◆ Your objective ◆
Images excluded, repeat each entry below exactly.

◆ Given information ◆
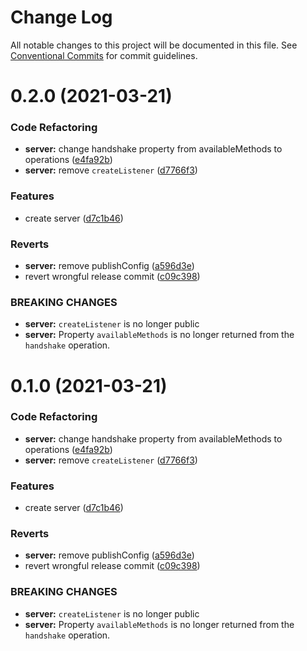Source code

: # Change Log

All notable changes to this project will be documented in this file.
See [Conventional Commits](https://conventionalcommits.org) for commit guidelines.

# 0.2.0 (2021-03-21)


### Code Refactoring

* **server:** change handshake property from availableMethods to operations ([e4fa92b](https://github.com/roziscoding/lrpc/commit/e4fa92bee8210e15ab4844e2464d5d80b4f39e34))
* **server:** remove `createListener` ([d7766f3](https://github.com/roziscoding/lrpc/commit/d7766f360e08b1128ca0b8203bd7bd3c374d15ab))


### Features

* create server ([d7c1b46](https://github.com/roziscoding/lrpc/commit/d7c1b463ce1d238574332c7dfcc2d1f754e9e394))


### Reverts

* **server:** remove publishConfig ([a596d3e](https://github.com/roziscoding/lrpc/commit/a596d3e754d1401d802428a04fad862d94637efc))
* revert wrongful release commit ([c09c398](https://github.com/roziscoding/lrpc/commit/c09c398ce977b5826dada9fe09366c7b07eea411))


### BREAKING CHANGES

* **server:** `createListener` is no longer public
* **server:** Property `availableMethods` is no longer returned from the `handshake` operation.





# 0.1.0 (2021-03-21)


### Code Refactoring

* **server:** change handshake property from availableMethods to operations ([e4fa92b](https://github.com/roziscoding/lrpc/commit/e4fa92bee8210e15ab4844e2464d5d80b4f39e34))
* **server:** remove `createListener` ([d7766f3](https://github.com/roziscoding/lrpc/commit/d7766f360e08b1128ca0b8203bd7bd3c374d15ab))


### Features

* create server ([d7c1b46](https://github.com/roziscoding/lrpc/commit/d7c1b463ce1d238574332c7dfcc2d1f754e9e394))


### Reverts

* **server:** remove publishConfig ([a596d3e](https://github.com/roziscoding/lrpc/commit/a596d3e754d1401d802428a04fad862d94637efc))
* revert wrongful release commit ([c09c398](https://github.com/roziscoding/lrpc/commit/c09c398ce977b5826dada9fe09366c7b07eea411))


### BREAKING CHANGES

* **server:** `createListener` is no longer public
* **server:** Property `availableMethods` is no longer returned from the `handshake` operation.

◆ Solved exercise ◆
Source code

: # Change Log

All notable changes to this project will be documented in this file.
See [Conventional Commits](https://conventionalcommits.org) for commit guidelines.

# 0.2.0 (2021-03-21)


### Code Refactoring

* **server:** change handshake property from availableMethods to operations ([e4fa92b](https://github.com/roziscoding/lrpc/commit/e4fa92bee8210e15ab4844e2464d5d80b4f39e34))
* **server:** remove `createListener` ([d7766f3](https://github.com/roziscoding/lrpc/commit/d7766f360e08b1128ca0b8203bd7bd3c374d15ab))


### Features

* create server ([d7c1b46](https://github.com/roziscoding/lrpc/commit/d7c1b463ce1d238574332c7dfcc2d1f754e9e394))


### Reverts

* **server:** remove publishConfig ([a596d3e](https://github.com/roziscoding/lrpc/commit/a596d3e754d1401d802428a04fad862d94637efc))
* revert wrongful release commit ([c09c398](https://github.com/roziscoding/lrpc/commit/c09c398ce977b5826dada9fe09366c7b07eea411))


### BREAKING CHANGES

* **server:** `createListener` is no longer public
* **server:** Property `availableMethods` is no longer returned from the `handshake` operation.





# 0.1.0 (2021-03-21)


### Code Refactoring

* **server:** change handshake property from availableMethods to operations ([e4fa92b](https://github.com/roziscoding/lrpc/commit/e4fa92bee8210e15ab4844e2464d5d80b4f39e34))
* **server:** remove `createListener` ([d7766f3](https://github.com/roziscoding/lrpc/commit/d7766f360e08b1128ca0b8203bd7bd3c374d15ab))


### Features

* create server ([d7c1b46](https://github.com/roziscoding/lrpc/commit/d7c1b463ce1d238574332c7dfcc2d1f754e9e394))


### Reverts

* **server:** remove publishConfig ([a596d3e](https://github.com/roziscoding/lrpc/commit/a596d3e754d1401d802428a04fad862d94637efc))
* revert wrongful release commit ([c09c398](https://github.com/roziscoding/lrpc/commit/c09c398ce977b5826dada9fe09366c7b07eea411))


### BREAKING CHANGES

* **server:** `createListener` is no longer public
* **server:** Property `availableMethods` is no longer returned from the `handshake` operation.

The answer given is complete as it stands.